**Problem statement:** Give the lines below again exactly, starting with the line that holds "downstream NLP tasks." and going on through the line that holds "from tnltk import SentenceSplitter".
___ Data for review
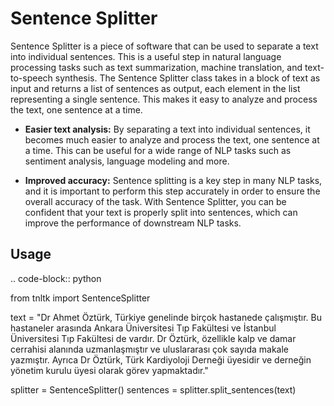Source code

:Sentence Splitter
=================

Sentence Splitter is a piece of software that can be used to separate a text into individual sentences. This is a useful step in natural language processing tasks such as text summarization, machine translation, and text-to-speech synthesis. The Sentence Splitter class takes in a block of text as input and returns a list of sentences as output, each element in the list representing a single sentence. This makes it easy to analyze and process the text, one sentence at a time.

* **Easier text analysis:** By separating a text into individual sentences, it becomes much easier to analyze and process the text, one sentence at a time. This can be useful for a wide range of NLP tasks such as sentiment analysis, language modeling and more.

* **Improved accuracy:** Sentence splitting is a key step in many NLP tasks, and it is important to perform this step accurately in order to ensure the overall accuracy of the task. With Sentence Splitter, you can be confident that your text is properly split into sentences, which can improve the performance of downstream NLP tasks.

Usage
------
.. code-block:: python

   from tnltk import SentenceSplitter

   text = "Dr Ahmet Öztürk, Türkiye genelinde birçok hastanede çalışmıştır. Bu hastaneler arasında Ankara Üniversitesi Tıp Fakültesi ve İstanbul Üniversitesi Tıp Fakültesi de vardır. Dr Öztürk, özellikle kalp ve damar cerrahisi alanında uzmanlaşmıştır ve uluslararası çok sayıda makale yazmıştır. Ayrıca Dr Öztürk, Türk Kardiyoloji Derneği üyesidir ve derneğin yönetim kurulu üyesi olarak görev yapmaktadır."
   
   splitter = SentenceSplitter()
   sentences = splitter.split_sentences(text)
______
___ Data for review
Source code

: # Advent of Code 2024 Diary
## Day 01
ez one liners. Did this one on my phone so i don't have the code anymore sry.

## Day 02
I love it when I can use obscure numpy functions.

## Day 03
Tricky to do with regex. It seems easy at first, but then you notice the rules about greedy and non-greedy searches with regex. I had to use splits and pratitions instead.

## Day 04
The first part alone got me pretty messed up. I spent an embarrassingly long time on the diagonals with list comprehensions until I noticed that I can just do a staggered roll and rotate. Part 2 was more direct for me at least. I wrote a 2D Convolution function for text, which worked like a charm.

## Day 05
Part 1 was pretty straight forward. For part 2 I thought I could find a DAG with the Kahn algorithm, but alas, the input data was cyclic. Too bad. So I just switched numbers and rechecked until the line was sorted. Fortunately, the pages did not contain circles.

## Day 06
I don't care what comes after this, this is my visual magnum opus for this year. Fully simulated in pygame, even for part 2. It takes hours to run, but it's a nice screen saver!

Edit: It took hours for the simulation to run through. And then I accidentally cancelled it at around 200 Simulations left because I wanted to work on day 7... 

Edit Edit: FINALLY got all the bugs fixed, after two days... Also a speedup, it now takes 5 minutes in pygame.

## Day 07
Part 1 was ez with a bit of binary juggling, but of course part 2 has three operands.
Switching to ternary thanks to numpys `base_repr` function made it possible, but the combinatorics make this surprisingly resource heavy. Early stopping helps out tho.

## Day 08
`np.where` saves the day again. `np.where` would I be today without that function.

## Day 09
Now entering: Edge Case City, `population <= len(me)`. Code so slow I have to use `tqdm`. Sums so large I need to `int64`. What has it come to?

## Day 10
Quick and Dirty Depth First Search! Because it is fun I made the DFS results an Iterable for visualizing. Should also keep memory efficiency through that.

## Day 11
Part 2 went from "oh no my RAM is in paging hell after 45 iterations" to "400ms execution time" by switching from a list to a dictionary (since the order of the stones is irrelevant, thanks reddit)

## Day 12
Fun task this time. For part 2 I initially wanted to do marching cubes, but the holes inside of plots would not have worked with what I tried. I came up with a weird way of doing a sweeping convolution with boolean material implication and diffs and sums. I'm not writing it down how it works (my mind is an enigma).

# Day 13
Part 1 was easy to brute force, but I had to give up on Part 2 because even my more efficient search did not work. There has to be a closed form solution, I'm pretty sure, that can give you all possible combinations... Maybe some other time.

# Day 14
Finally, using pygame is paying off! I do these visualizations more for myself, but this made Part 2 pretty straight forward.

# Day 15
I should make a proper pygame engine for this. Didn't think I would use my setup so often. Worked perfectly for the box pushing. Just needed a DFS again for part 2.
______
**Written answer:**
* **Improved accuracy:** Sentence splitting is a key step in many NLP tasks, and it is important to perform this step accurately in order to ensure the overall accuracy of the task. With Sentence Splitter, you can be confident that your text is properly split into sentences, which can improve the performance of downstream NLP tasks.

Usage
------
.. code-block:: python

   from tnltk import SentenceSplitter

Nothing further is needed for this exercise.